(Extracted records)
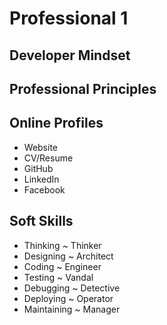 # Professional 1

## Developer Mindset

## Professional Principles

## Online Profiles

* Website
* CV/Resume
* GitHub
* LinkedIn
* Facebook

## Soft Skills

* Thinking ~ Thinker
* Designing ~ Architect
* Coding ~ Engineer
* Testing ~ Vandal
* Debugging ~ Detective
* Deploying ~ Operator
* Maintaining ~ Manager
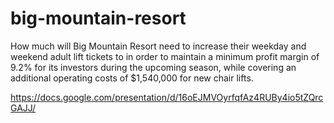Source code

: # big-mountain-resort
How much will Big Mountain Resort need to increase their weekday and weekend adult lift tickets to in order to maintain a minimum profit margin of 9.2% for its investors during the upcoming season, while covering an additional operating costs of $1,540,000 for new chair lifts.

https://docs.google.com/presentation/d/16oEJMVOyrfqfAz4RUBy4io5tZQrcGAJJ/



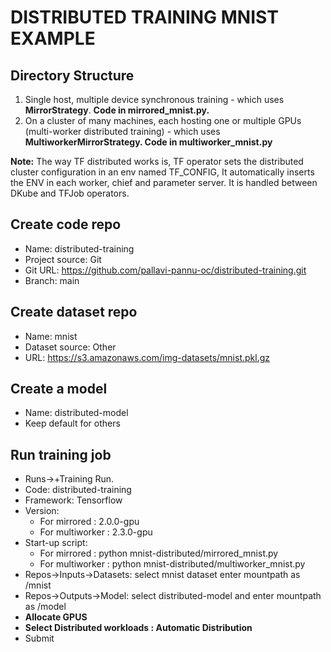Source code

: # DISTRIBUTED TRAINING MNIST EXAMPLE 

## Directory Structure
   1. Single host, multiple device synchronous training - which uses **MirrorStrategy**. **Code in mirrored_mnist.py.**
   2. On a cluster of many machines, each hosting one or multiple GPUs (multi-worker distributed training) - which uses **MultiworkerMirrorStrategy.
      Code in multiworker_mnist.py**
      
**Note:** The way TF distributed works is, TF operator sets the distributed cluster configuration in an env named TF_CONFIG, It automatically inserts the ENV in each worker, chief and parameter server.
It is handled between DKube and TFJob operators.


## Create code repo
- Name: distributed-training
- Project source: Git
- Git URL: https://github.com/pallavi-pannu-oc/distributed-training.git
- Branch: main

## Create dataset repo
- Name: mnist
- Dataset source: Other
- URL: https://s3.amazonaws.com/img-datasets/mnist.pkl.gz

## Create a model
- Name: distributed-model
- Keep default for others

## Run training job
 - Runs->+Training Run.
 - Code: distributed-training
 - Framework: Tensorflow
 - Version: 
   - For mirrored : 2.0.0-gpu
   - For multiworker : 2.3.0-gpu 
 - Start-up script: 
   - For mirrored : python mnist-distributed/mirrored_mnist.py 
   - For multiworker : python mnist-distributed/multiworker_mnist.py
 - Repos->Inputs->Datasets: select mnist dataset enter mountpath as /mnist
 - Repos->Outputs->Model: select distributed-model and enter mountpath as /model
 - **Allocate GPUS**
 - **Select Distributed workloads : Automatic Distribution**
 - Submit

Task = Report the lines above that contain "which".

Task response =
   1. Single host, multiple device synchronous training - which uses **MirrorStrategy**. **Code in mirrored_mnist.py.**
   2. On a cluster of many machines, each hosting one or multiple GPUs (multi-worker distributed training) - which uses **MultiworkerMirrorStrategy.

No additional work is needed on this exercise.